Work request | All records are to be reproduced verbatim, with images omitted.

Material for this exercise |

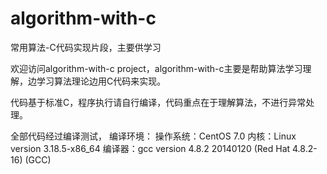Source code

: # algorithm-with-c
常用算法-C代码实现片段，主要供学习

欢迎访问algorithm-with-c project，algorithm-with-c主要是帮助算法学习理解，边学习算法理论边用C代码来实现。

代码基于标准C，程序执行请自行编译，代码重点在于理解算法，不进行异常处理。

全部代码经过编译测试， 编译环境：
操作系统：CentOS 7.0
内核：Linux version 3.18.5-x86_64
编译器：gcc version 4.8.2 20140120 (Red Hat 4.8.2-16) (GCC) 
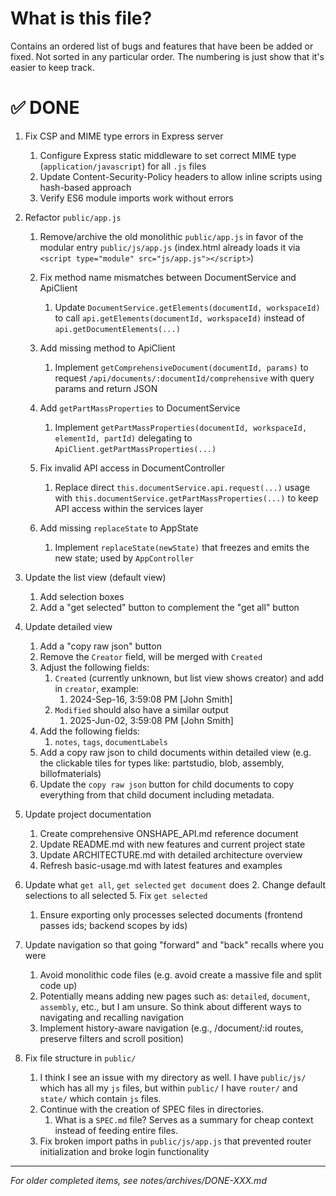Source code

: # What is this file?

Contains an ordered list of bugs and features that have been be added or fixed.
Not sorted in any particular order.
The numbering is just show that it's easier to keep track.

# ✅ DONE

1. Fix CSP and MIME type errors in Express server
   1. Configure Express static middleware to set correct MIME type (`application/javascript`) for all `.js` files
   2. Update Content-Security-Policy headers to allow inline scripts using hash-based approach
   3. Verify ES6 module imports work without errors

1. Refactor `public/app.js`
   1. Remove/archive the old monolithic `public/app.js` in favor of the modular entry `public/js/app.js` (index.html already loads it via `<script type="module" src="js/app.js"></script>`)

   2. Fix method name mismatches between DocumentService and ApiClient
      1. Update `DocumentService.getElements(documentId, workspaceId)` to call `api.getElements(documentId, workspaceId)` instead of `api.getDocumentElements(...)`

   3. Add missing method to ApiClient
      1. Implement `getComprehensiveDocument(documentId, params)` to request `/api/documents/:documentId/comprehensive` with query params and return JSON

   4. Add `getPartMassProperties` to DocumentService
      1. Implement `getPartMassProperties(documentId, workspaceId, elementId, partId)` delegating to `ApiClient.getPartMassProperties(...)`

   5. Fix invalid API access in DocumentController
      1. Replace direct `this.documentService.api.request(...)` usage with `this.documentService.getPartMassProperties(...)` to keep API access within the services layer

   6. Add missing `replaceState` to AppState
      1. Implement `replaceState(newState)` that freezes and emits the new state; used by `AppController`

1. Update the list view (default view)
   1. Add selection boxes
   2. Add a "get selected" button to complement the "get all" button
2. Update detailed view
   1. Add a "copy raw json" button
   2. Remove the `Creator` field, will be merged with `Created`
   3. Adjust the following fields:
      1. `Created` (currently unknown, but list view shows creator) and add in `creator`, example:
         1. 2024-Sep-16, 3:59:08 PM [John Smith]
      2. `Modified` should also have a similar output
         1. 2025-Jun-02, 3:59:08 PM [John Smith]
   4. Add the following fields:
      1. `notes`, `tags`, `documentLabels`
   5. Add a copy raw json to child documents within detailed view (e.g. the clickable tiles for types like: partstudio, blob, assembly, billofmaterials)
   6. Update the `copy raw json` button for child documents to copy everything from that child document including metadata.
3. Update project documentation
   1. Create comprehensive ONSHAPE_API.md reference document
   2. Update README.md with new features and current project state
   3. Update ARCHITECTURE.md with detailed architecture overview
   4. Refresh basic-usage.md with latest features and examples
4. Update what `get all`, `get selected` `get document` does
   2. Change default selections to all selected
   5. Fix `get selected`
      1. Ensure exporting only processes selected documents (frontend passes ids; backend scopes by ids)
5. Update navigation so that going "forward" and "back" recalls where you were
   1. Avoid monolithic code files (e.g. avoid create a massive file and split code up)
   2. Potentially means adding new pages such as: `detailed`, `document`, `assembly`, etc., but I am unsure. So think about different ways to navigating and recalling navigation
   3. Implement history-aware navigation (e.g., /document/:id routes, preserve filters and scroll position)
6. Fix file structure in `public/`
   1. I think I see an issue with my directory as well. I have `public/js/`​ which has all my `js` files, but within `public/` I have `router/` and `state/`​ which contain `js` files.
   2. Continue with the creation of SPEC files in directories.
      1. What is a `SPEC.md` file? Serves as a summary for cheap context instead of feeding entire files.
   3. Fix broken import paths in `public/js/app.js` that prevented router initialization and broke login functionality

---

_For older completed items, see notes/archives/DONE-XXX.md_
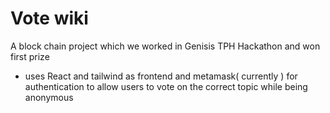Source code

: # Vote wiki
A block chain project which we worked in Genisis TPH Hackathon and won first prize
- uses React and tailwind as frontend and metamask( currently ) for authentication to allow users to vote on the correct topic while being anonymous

Response area |
Source code

: # algorithm-with-c
常用算法-C代码实现片段，主要供学习

欢迎访问algorithm-with-c project，algorithm-with-c主要是帮助算法学习理解，边学习算法理论边用C代码来实现。

代码基于标准C，程序执行请自行编译，代码重点在于理解算法，不进行异常处理。

全部代码经过编译测试， 编译环境：
操作系统：CentOS 7.0
内核：Linux version 3.18.5-x86_64
编译器：gcc version 4.8.2 20140120 (Red Hat 4.8.2-16) (GCC) 
Source code

: # What is this file?

Contains an ordered list of bugs and features that have been be added or fixed.
Not sorted in any particular order.
The numbering is just show that it's easier to keep track.

# ✅ DONE

1. Fix CSP and MIME type errors in Express server
   1. Configure Express static middleware to set correct MIME type (`application/javascript`) for all `.js` files
   2. Update Content-Security-Policy headers to allow inline scripts using hash-based approach
   3. Verify ES6 module imports work without errors

1. Refactor `public/app.js`
   1. Remove/archive the old monolithic `public/app.js` in favor of the modular entry `public/js/app.js` (index.html already loads it via `<script type="module" src="js/app.js"></script>`)

   2. Fix method name mismatches between DocumentService and ApiClient
      1. Update `DocumentService.getElements(documentId, workspaceId)` to call `api.getElements(documentId, workspaceId)` instead of `api.getDocumentElements(...)`

   3. Add missing method to ApiClient
      1. Implement `getComprehensiveDocument(documentId, params)` to request `/api/documents/:documentId/comprehensive` with query params and return JSON

   4. Add `getPartMassProperties` to DocumentService
      1. Implement `getPartMassProperties(documentId, workspaceId, elementId, partId)` delegating to `ApiClient.getPartMassProperties(...)`

   5. Fix invalid API access in DocumentController
      1. Replace direct `this.documentService.api.request(...)` usage with `this.documentService.getPartMassProperties(...)` to keep API access within the services layer

   6. Add missing `replaceState` to AppState
      1. Implement `replaceState(newState)` that freezes and emits the new state; used by `AppController`

1. Update the list view (default view)
   1. Add selection boxes
   2. Add a "get selected" button to complement the "get all" button
2. Update detailed view
   1. Add a "copy raw json" button
   2. Remove the `Creator` field, will be merged with `Created`
   3. Adjust the following fields:
      1. `Created` (currently unknown, but list view shows creator) and add in `creator`, example:
         1. 2024-Sep-16, 3:59:08 PM [John Smith]
      2. `Modified` should also have a similar output
         1. 2025-Jun-02, 3:59:08 PM [John Smith]
   4. Add the following fields:
      1. `notes`, `tags`, `documentLabels`
   5. Add a copy raw json to child documents within detailed view (e.g. the clickable tiles for types like: partstudio, blob, assembly, billofmaterials)
   6. Update the `copy raw json` button for child documents to copy everything from that child document including metadata.
3. Update project documentation
   1. Create comprehensive ONSHAPE_API.md reference document
   2. Update README.md with new features and current project state
   3. Update ARCHITECTURE.md with detailed architecture overview
   4. Refresh basic-usage.md with latest features and examples
4. Update what `get all`, `get selected` `get document` does
   2. Change default selections to all selected
   5. Fix `get selected`
      1. Ensure exporting only processes selected documents (frontend passes ids; backend scopes by ids)
5. Update navigation so that going "forward" and "back" recalls where you were
   1. Avoid monolithic code files (e.g. avoid create a massive file and split code up)
   2. Potentially means adding new pages such as: `detailed`, `document`, `assembly`, etc., but I am unsure. So think about different ways to navigating and recalling navigation
   3. Implement history-aware navigation (e.g., /document/:id routes, preserve filters and scroll position)
6. Fix file structure in `public/`
   1. I think I see an issue with my directory as well. I have `public/js/`​ which has all my `js` files, but within `public/` I have `router/` and `state/`​ which contain `js` files.
   2. Continue with the creation of SPEC files in directories.
      1. What is a `SPEC.md` file? Serves as a summary for cheap context instead of feeding entire files.
   3. Fix broken import paths in `public/js/app.js` that prevented router initialization and broke login functionality

---

_For older completed items, see notes/archives/DONE-XXX.md_
Source code

: # Vote wiki
A block chain project which we worked in Genisis TPH Hackathon and won first prize
- uses React and tailwind as frontend and metamask( currently ) for authentication to allow users to vote on the correct topic while being anonymous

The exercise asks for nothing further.